Shifted Horizon

"God measures our progress
by our capacity to endure."
~Charles Stanley ~


Endurance -- day-in, day-out stick-to-it-ness. Now that's sticky business!

It's one thing to suffer through a tough day. Quite another for the long term. I so admire those that remain steadfast through years of toil and pain.

Circumstances that are hard is rough enough; ongoing, a true test. When one week turns into a month, and a month quickly becomes a year. Year after year, turning to five. Time marches on. Seasons change but circumstances don't. What if it becomes ten? Sometimes hard questions must be asked, pondered.

There were days I tried to be stoic (that was my first of many mistakes!), days of masked strength, days of grin-and-bear-it determination. From God's abundant grace and goodness faith grew, tried and true, and I settled in to real peace, joy, and genuine contentment.

And time marched on.





Somewhere, unbeknownst, undetected, and unforeseen, the horizon shifted. What came into view was what I thought I missed, suddenly longed for. A change in my heart's desire. A substitute mirage moved into sight. Persistent crashing waves slammed into disposition, eroding stamina. In a weakened state, the joy-robber, contentment-stealer broke through, disrupting my heart, draining my spirit, clouding my view. Who would cause such havoc? Me!

It's not that you become unfaithful. Notice I didn't say "faith-less"? (Less faith doesn't mean no faith, right?) Disciplines and behaviors don't have to change. Can you remain faithful in deed and not in attitude? Does God forgive those weary, longing-for-more days (that easily turn to weeks)? As long as you don't get stuck there!

But have you ever been so reluctant to discuss your feelings for sheer fear that you would lose control and never be able to stop? That if you ever started crying the dam would burst and you would drown in a puddle of your own tears? Or have you ever been so distressed that you absolutely could not get the words past your throat? When that happens, they have been given prominent position and too much power. The hold must be broken.

The experience of those in our "cloud of witnesses" came to mind. Abraham's difficulties through years of waiting for fruition of God's promise is well recorded. Joseph's days in prison turned to years. Job suffered long and hard for an uncertain resolution to his predicament. Moses' short journey through the desert became years of wandering without destination arrival. And David, crowned king, did not move from anointing to throne room expediently.

Thankfully, there is the Anchor to our souls that doesn't allow us to drift too far off course before He uses someone or something to draw us back. Aligned to True North. He moves a friend to notice the hurt and all it takes is a timely question of love and concern. Once expelled, the heart and mind are released. Captive no more to the self-imposed pain.

It doesn't say much of your supposed strength if you crumble when a crisis hits (to paraphrase Proverbs 24:10 ).

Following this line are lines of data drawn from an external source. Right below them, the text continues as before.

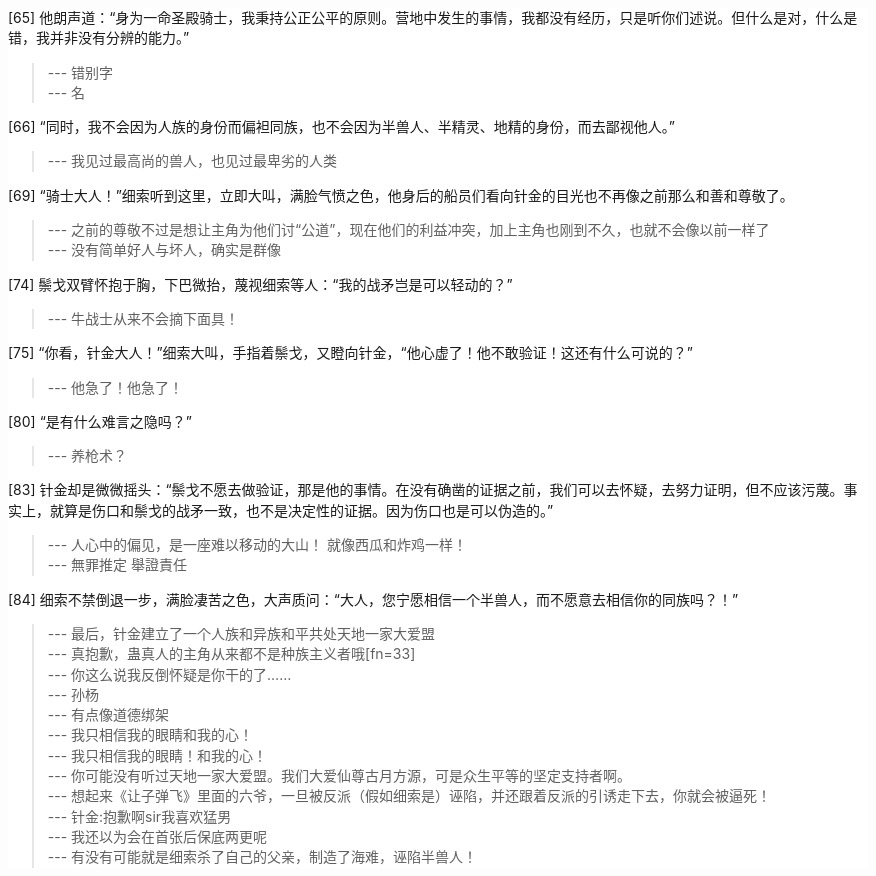 [65] 他朗声道：“身为一命圣殿骑士，我秉持公正公平的原则。营地中发生的事情，我都没有经历，只是听你们述说。但什么是对，什么是错，我并非没有分辨的能力。”
>--- 错别字<br>
>--- 名<br>

[66] “同时，我不会因为人族的身份而偏袒同族，也不会因为半兽人、半精灵、地精的身份，而去鄙视他人。”
>--- 我见过最高尚的兽人，也见过最卑劣的人类<br>

[69] “骑士大人！”细索听到这里，立即大叫，满脸气愤之色，他身后的船员们看向针金的目光也不再像之前那么和善和尊敬了。
>--- 之前的尊敬不过是想让主角为他们讨“公道”，现在他们的利益冲突，加上主角也刚到不久，也就不会像以前一样了<br>
>--- 没有简单好人与坏人，确实是群像<br>

[74] 鬃戈双臂怀抱于胸，下巴微抬，蔑视细索等人：“我的战矛岂是可以轻动的？”
>--- 牛战士从来不会摘下面具！<br>

[75] “你看，针金大人！”细索大叫，手指着鬃戈，又瞪向针金，“他心虚了！他不敢验证！这还有什么可说的？”
>--- 他急了！他急了！<br>

[80] “是有什么难言之隐吗？”
>--- 养枪术？<br>

[83] 针金却是微微摇头：“鬃戈不愿去做验证，那是他的事情。在没有确凿的证据之前，我们可以去怀疑，去努力证明，但不应该污蔑。事实上，就算是伤口和鬃戈的战矛一致，也不是决定性的证据。因为伤口也是可以伪造的。”
>--- 人心中的偏见，是一座难以移动的大山！
就像西瓜和炸鸡一样！<br>
>--- 無罪推定 舉證責任<br>

[84] 细索不禁倒退一步，满脸凄苦之色，大声质问：“大人，您宁愿相信一个半兽人，而不愿意去相信你的同族吗？！”
>--- 最后，针金建立了一个人族和异族和平共处天地一家大爱盟<br>
>--- 真抱歉，蛊真人的主角从来都不是种族主义者哦[fn=33]<br>
>--- 你这么说我反倒怀疑是你干的了……<br>
>--- 孙杨<br>
>--- 有点像道德绑架<br>
>--- 我只相信我的眼睛和我的心！<br>
>--- 我只相信我的眼睛！和我的心！<br>
>--- 你可能没有听过天地一家大爱盟。我们大爱仙尊古月方源，可是众生平等的坚定支持者啊。<br>
>--- 想起来《让子弹飞》里面的六爷，一旦被反派（假如细索是）诬陷，并还跟着反派的引诱走下去，你就会被逼死！<br>
>--- 针金:抱歉啊sir我喜欢猛男<br>
>--- 我还以为会在首张后保底两更呢<br>
>--- 有没有可能就是细索杀了自己的父亲，制造了海难，诬陷半兽人！<br>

But what if it lingers? Takes up residence in your life? We are told to endure. There isn't a clause for letting us off the hook. No statute of limitations or time period specified that qualifies us for exemption. So then, does God allow for our sometimes frail human condition that stutters and falters? That experiences a brief season of world-weariness from wishing for more, different (add a good measure of self-pity)? My guess is a conditional "yes".

The condition? Repentance. A change in my heart's desire. Turn from the sin of my sulky attitude (no excuses!). Remember that He is, ever and always, more than enough. Pick up that cross and turn to Father God.

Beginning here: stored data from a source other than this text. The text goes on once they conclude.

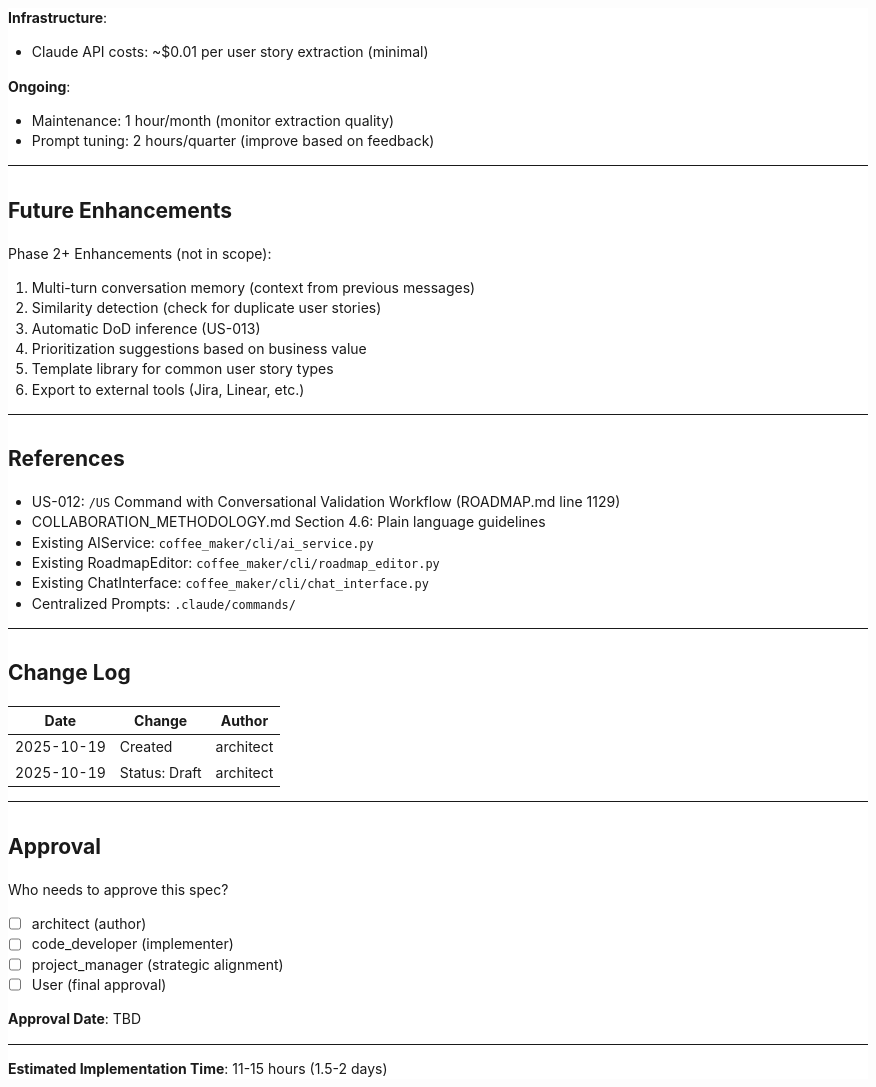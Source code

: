 **Infrastructure**:
- Claude API costs: ~$0.01 per user story extraction (minimal)

**Ongoing**:
- Maintenance: 1 hour/month (monitor extraction quality)
- Prompt tuning: 2 hours/quarter (improve based on feedback)

---

## Future Enhancements

Phase 2+ Enhancements (not in scope):
1. Multi-turn conversation memory (context from previous messages)
2. Similarity detection (check for duplicate user stories)
3. Automatic DoD inference (US-013)
4. Prioritization suggestions based on business value
5. Template library for common user story types
6. Export to external tools (Jira, Linear, etc.)

---

## References

- US-012: `/US` Command with Conversational Validation Workflow (ROADMAP.md line 1129)
- COLLABORATION_METHODOLOGY.md Section 4.6: Plain language guidelines
- Existing AIService: `coffee_maker/cli/ai_service.py`
- Existing RoadmapEditor: `coffee_maker/cli/roadmap_editor.py`
- Existing ChatInterface: `coffee_maker/cli/chat_interface.py`
- Centralized Prompts: `.claude/commands/`

---

## Change Log

| Date | Change | Author |
|------|--------|--------|
| 2025-10-19 | Created | architect |
| 2025-10-19 | Status: Draft | architect |

---

## Approval

Who needs to approve this spec?

- [ ] architect (author)
- [ ] code_developer (implementer)
- [ ] project_manager (strategic alignment)
- [ ] User (final approval)

**Approval Date**: TBD

---

**Estimated Implementation Time**: 11-15 hours (1.5-2 days)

Horizon shifted, I set my sights, hoping to stay the course. To make "progress by my capacity to endure." Enduring, by God's power, even if nothing ever changes.



Forgive, Father dear. I turn to You, choosing not to return to this dismal place where You don't reign. Grow in my faith the ability to endure -- for however long that is. As the seasons change, yet should this season never change, may my contentment in You remain unchanged. Locked into heaven's horizon.

2 comments:

mnpolutta said...

I'm glad the dam broke and you have been able to return to where He reigns. You are one of the most devoted God-follower I have ever known. Your faith-walk continues to teach me. Love you, Friend!

Debbra Stephens said...

Thanks be, Jesus is still cleansing temples! He reveals to us those things that compete for residence in a heart that is HIS home.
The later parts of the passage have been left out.